4 Anonymous January 14, 2009 at 10:08 pm

I wouldn’t have. The process is far too long–thirteen years in my case–and far too expensive to tolerate a lower level of reimbursement.

Med students are motivated by things that interest them and that suit their particular personalities, life goals and needs. They are de-motivated by the appearances of practice areas that are not interesting, frustrate their life goals and fail to meet their needs. Practice fields that demand lots of personal sacrifice, pay relatively poorly, command little respect from patients or other doctors are going to be difficult to sell to anyone.

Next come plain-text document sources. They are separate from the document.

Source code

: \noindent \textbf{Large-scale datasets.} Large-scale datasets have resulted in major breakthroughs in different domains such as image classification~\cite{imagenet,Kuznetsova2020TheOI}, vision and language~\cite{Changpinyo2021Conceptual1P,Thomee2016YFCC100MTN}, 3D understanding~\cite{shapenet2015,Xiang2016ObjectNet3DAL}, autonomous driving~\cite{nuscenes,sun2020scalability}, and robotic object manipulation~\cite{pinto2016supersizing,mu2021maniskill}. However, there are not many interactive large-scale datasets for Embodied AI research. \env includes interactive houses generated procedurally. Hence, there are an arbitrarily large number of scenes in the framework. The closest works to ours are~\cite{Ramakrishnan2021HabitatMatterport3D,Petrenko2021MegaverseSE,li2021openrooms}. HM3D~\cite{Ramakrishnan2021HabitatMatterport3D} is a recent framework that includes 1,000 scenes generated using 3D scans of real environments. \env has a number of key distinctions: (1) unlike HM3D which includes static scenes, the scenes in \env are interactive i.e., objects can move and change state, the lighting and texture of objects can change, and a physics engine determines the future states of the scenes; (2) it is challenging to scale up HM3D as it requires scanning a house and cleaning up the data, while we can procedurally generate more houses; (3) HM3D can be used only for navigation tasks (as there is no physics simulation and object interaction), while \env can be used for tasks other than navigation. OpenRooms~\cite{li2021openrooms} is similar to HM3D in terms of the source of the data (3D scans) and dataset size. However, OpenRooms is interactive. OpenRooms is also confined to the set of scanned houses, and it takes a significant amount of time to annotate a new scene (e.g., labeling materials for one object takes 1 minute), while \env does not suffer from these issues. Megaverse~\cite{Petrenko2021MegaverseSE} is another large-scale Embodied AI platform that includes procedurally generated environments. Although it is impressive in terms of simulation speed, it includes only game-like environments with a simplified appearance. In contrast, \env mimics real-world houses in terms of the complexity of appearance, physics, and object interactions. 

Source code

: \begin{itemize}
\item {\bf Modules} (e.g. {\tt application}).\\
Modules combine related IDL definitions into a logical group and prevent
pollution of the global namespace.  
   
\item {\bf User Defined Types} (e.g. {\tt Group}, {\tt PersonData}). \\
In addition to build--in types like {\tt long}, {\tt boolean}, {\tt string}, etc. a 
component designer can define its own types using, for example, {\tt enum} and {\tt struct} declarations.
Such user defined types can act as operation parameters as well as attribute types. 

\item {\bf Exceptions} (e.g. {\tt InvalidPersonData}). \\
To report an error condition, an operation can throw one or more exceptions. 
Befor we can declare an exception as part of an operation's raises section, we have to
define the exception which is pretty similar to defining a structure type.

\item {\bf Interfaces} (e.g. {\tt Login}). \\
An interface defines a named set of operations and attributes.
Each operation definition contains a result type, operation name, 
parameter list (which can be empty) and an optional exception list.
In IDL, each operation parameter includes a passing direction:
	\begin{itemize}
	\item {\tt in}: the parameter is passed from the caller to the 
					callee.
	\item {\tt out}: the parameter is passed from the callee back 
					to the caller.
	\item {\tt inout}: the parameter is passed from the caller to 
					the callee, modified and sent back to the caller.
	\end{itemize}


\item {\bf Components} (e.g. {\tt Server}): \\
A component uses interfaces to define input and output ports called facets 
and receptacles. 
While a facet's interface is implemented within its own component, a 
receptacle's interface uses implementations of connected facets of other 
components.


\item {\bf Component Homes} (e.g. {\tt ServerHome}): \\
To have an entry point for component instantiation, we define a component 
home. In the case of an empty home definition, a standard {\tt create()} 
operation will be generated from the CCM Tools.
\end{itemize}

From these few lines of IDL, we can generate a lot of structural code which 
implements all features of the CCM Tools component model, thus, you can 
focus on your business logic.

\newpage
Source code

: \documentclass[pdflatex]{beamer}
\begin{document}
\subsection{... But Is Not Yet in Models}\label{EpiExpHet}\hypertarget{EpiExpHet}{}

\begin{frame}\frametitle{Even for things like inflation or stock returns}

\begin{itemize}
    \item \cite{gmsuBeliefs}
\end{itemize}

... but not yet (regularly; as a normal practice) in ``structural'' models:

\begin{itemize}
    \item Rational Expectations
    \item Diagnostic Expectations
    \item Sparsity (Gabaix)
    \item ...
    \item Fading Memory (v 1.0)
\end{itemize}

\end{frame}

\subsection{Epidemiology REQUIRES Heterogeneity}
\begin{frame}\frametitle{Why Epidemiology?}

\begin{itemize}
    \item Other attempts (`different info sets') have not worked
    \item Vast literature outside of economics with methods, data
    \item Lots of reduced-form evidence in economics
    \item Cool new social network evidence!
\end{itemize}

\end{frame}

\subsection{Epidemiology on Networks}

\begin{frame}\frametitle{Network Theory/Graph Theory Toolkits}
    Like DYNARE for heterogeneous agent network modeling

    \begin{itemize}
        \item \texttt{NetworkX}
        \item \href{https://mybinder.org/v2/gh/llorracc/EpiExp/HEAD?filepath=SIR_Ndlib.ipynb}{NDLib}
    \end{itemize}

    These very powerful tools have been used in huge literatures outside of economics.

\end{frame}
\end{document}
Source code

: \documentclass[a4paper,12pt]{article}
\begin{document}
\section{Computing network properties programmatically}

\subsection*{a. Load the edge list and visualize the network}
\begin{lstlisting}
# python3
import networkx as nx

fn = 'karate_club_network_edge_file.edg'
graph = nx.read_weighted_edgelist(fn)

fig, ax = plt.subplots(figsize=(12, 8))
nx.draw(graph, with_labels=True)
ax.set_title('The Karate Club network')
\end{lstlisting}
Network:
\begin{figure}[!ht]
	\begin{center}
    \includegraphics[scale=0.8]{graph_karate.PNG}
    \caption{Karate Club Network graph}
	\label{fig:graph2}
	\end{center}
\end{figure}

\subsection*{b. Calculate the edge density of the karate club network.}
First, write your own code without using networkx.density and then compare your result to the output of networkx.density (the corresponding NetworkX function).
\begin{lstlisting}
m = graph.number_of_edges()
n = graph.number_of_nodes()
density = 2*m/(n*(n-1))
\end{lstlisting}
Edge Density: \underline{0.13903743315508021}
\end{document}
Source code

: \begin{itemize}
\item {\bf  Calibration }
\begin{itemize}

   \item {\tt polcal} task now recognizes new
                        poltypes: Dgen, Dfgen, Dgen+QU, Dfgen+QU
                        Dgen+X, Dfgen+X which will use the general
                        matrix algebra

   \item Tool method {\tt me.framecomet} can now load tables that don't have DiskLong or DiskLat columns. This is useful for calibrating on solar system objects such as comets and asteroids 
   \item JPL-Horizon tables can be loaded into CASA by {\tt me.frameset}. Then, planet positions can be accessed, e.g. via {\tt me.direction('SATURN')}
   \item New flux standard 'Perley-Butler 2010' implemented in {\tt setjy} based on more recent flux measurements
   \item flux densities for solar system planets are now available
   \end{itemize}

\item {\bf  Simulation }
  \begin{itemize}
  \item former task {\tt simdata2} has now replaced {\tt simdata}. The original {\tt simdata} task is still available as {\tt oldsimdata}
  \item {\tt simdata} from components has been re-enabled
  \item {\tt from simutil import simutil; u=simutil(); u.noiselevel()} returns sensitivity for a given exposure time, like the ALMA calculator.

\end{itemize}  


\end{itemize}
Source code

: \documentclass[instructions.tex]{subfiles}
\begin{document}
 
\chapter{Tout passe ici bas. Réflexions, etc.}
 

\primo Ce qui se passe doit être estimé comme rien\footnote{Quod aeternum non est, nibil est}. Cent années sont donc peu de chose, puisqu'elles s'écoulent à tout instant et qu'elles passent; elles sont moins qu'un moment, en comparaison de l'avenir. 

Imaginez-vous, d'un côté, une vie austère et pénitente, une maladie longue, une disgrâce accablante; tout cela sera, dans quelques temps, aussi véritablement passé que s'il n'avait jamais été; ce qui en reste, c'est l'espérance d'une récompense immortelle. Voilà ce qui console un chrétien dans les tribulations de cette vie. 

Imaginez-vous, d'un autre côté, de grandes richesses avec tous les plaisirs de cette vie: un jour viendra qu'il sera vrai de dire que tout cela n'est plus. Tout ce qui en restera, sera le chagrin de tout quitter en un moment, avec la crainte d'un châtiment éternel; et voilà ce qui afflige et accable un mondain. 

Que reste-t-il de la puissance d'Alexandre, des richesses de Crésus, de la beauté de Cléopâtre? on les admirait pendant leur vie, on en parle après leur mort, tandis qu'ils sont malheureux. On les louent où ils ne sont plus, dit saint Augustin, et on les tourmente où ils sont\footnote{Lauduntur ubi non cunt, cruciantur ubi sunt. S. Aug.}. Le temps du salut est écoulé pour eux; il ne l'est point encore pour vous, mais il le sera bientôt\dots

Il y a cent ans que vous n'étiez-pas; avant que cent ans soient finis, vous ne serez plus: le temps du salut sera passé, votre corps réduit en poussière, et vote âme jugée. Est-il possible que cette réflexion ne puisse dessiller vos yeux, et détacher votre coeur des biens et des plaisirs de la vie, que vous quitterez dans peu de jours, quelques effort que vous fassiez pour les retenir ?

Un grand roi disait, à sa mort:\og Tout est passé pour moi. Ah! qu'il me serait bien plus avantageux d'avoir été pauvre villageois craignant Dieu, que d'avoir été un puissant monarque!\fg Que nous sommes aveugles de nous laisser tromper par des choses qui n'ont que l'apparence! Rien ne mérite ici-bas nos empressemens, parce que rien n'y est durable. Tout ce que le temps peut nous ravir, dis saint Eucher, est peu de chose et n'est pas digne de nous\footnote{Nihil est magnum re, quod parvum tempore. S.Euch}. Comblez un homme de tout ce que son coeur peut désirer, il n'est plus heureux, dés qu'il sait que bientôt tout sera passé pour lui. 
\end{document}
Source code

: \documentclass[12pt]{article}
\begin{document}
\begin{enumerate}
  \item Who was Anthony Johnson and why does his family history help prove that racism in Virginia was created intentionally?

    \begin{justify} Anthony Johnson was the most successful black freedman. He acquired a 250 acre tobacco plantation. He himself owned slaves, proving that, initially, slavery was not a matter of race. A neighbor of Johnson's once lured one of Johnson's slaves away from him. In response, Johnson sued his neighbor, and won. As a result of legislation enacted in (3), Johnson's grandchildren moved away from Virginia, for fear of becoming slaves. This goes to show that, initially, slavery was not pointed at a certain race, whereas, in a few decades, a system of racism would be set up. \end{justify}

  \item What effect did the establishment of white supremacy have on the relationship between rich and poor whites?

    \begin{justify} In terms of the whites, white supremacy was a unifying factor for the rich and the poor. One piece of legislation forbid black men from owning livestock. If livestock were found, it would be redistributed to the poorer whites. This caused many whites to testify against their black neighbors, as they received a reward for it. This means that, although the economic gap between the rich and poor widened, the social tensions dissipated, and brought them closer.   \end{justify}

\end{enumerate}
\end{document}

Derm pays well because it is possible to tailor a practice to your preferences (e.g., Mohs, oncology-only, etc) can be efficiently practiced in the office as opposed to a hospital, which is inefficient, allows selectiveness in participating with third-party payers, and generally enjoys respect from patients, if not from other doctors.

Lifestyle is not well-defined: sometimes it means short hours, sometimes it means flexible scheduling (women with children wanting part-time work) sometimes it means regular hours without call duties. Lots of fields offer some of these, EM, rads, derm, Rad. oncology, pathology, psych, ophtho.

5 Anonymous January 15, 2009 at 5:28 pm

I didn’t get into this for the money; in fact, I always dreamed of working with the homeless or other disadvantaged people in a novel, out of the box way. Now as I stare down my nearly $200K in loans, my lack of savings, IRA contributions, or real estate (or even a car that’s less than 10 years old), it seems like a far off dream that I don’t know will ever be realized. The debt and the lack of building any kind of safety net for myself as I enter my thirties makes me wonder why I chose this path.